**What you need to do:**
Restate word for word every entry that appears below, skipping its pictures.
START Available data
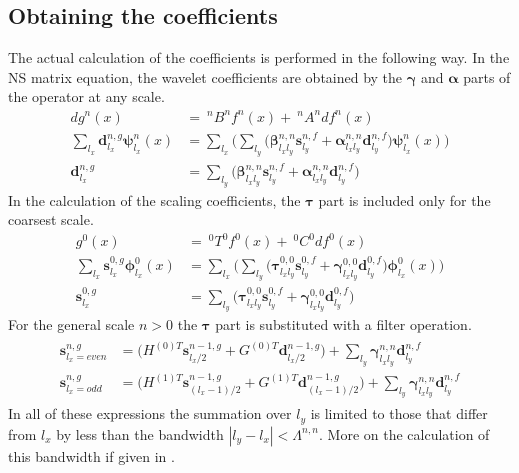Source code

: \subsection*{Obtaining the coefficients}
The actual calculation of the coefficients is performed in the following way.
In the NS matrix equation, the wavelet coefficients are obtained by the 
$\boldsymbol{\gamma}$ and $\boldsymbol{\alpha}$ parts of the operator at any 
scale.
\begin{align}
	\nonumber
	dg^n(x) &=\ ^nB^nf^n(x) +\ ^nA^n df^n(x)\\
	\nonumber
	\sum_{l_x} \boldsymbol{d}^{n,g}_{l_x}\boldsymbol{\psi}^n_{l_x}(x)
	&= \sum_{l_x}\Bigg(\sum_{l_y}
	\bigg(\boldsymbol{\beta}_{l_xl_y}^{n,n}\boldsymbol{s}^{n,f}_{l_y} +
	\boldsymbol{\alpha}^{n,n}_{l_xl_y}\boldsymbol{d}^{n,f}_{l_y}\bigg)
	\boldsymbol{\psi}_{l_x}^n(x)\Bigg)\\
	\boldsymbol{d}^{n,g}_{l_x} &= 
	\sum_{l_y}\bigg(\boldsymbol{\beta}_{l_xl_y}^{n,n}\boldsymbol{s}^{n,f}_{l_y}
	+ \boldsymbol{\alpha}^{n,n}_{l_xl_y}\boldsymbol{d}^{n,f}_{l_y}\bigg)
\end{align}
In the calculation of the scaling coefficients, the $\boldsymbol{\tau}$ part is
included only for the coarsest scale.
\begin{align}
	\nonumber
	g^0(x) &=\ ^0T^0f^0(x) +\ ^0C^0 df^0(x)\\
	\nonumber
	\sum_{l_x} \boldsymbol{s}^{0,g}_{l_x}\boldsymbol{\phi}^0_{l_x}(x)
	&= \sum_{l_x}\Bigg(\sum_{l_y}
	\bigg(\boldsymbol{\tau}_{l_xl_y}^{0,0}\boldsymbol{s}^{0,f}_{l_y} +
	\boldsymbol{\gamma}^{0,0}_{l_xl_y}\boldsymbol{d}^{0,f}_{l_y}\bigg)
	\boldsymbol{\phi}_{l_x}^0(x)\Bigg)\\
	\boldsymbol{s}^{0,g}_{l_x} &= 
	\sum_{l_y}\bigg(\boldsymbol{\tau}_{l_xl_y}^{0,0}\boldsymbol{s}^{0,f}_{l_y}
	+ \boldsymbol{\gamma}^{0,0}_{l_xl_y}\boldsymbol{d}^{0,f}_{l_y}\bigg)
\end{align}
For the general scale $n>0$ the $\boldsymbol{\tau}$ part is substituted with a
filter operation.
\begin{align}
	\begin{split}
	\boldsymbol{s}^{n,g}_{l_x=even} &= \bigg(H^{(0)T}
	\boldsymbol{s}^{n-1,g}_{l_x/2} +
	G^{(0)T}\boldsymbol{d}^{n-1,g}_{l_x/2}\bigg) + \sum_{l_y}
	\boldsymbol{\gamma}^{n,n}_{l_xl_y}\boldsymbol{d}^{n,f}_{l_y}\\
	\boldsymbol{s}^{n,g}_{l_x=odd} &= \bigg(H^{(1)T}
	\boldsymbol{s}^{n-1,g}_{(l_x-1)/2} +
	G^{(1)T}\boldsymbol{d}^{n-1,g}_{(l_x-1)/2}\bigg) + \sum_{l_y}
	\boldsymbol{\gamma}^{n,n}_{l_xl_y}\boldsymbol{d}^{n,f}_{l_y}
	\end{split}
\end{align}
In all of these expressions the summation over $l_y$ is limited to those that
differ from $l_x$ by less than the bandwidth $|l_y-l_x| < \Lambda^{n,n}$. More
on the calculation of this bandwidth if given in \cite{Fossgaard}.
END Available data
**Output below:**
Source code

: \subsection*{Obtaining the coefficients}
The actual calculation of the coefficients is performed in the following way.
In the NS matrix equation, the wavelet coefficients are obtained by the 
$\boldsymbol{\gamma}$ and $\boldsymbol{\alpha}$ parts of the operator at any 
scale.
\begin{align}
	\nonumber
	dg^n(x) &=\ ^nB^nf^n(x) +\ ^nA^n df^n(x)\\
	\nonumber
	\sum_{l_x} \boldsymbol{d}^{n,g}_{l_x}\boldsymbol{\psi}^n_{l_x}(x)
	&= \sum_{l_x}\Bigg(\sum_{l_y}
	\bigg(\boldsymbol{\beta}_{l_xl_y}^{n,n}\boldsymbol{s}^{n,f}_{l_y} +
	\boldsymbol{\alpha}^{n,n}_{l_xl_y}\boldsymbol{d}^{n,f}_{l_y}\bigg)
	\boldsymbol{\psi}_{l_x}^n(x)\Bigg)\\
	\boldsymbol{d}^{n,g}_{l_x} &= 
	\sum_{l_y}\bigg(\boldsymbol{\beta}_{l_xl_y}^{n,n}\boldsymbol{s}^{n,f}_{l_y}
	+ \boldsymbol{\alpha}^{n,n}_{l_xl_y}\boldsymbol{d}^{n,f}_{l_y}\bigg)
\end{align}
In the calculation of the scaling coefficients, the $\boldsymbol{\tau}$ part is
included only for the coarsest scale.
\begin{align}
	\nonumber
	g^0(x) &=\ ^0T^0f^0(x) +\ ^0C^0 df^0(x)\\
	\nonumber
	\sum_{l_x} \boldsymbol{s}^{0,g}_{l_x}\boldsymbol{\phi}^0_{l_x}(x)
	&= \sum_{l_x}\Bigg(\sum_{l_y}
	\bigg(\boldsymbol{\tau}_{l_xl_y}^{0,0}\boldsymbol{s}^{0,f}_{l_y} +
	\boldsymbol{\gamma}^{0,0}_{l_xl_y}\boldsymbol{d}^{0,f}_{l_y}\bigg)
	\boldsymbol{\phi}_{l_x}^0(x)\Bigg)\\
	\boldsymbol{s}^{0,g}_{l_x} &= 
	\sum_{l_y}\bigg(\boldsymbol{\tau}_{l_xl_y}^{0,0}\boldsymbol{s}^{0,f}_{l_y}
	+ \boldsymbol{\gamma}^{0,0}_{l_xl_y}\boldsymbol{d}^{0,f}_{l_y}\bigg)
\end{align}
For the general scale $n>0$ the $\boldsymbol{\tau}$ part is substituted with a
filter operation.
\begin{align}
	\begin{split}
	\boldsymbol{s}^{n,g}_{l_x=even} &= \bigg(H^{(0)T}
	\boldsymbol{s}^{n-1,g}_{l_x/2} +
	G^{(0)T}\boldsymbol{d}^{n-1,g}_{l_x/2}\bigg) + \sum_{l_y}
	\boldsymbol{\gamma}^{n,n}_{l_xl_y}\boldsymbol{d}^{n,f}_{l_y}\\
	\boldsymbol{s}^{n,g}_{l_x=odd} &= \bigg(H^{(1)T}
	\boldsymbol{s}^{n-1,g}_{(l_x-1)/2} +
	G^{(1)T}\boldsymbol{d}^{n-1,g}_{(l_x-1)/2}\bigg) + \sum_{l_y}
	\boldsymbol{\gamma}^{n,n}_{l_xl_y}\boldsymbol{d}^{n,f}_{l_y}
	\end{split}
\end{align}
In all of these expressions the summation over $l_y$ is limited to those that
differ from $l_x$ by less than the bandwidth $|l_y-l_x| < \Lambda^{n,n}$. More
on the calculation of this bandwidth if given in \cite{Fossgaard}.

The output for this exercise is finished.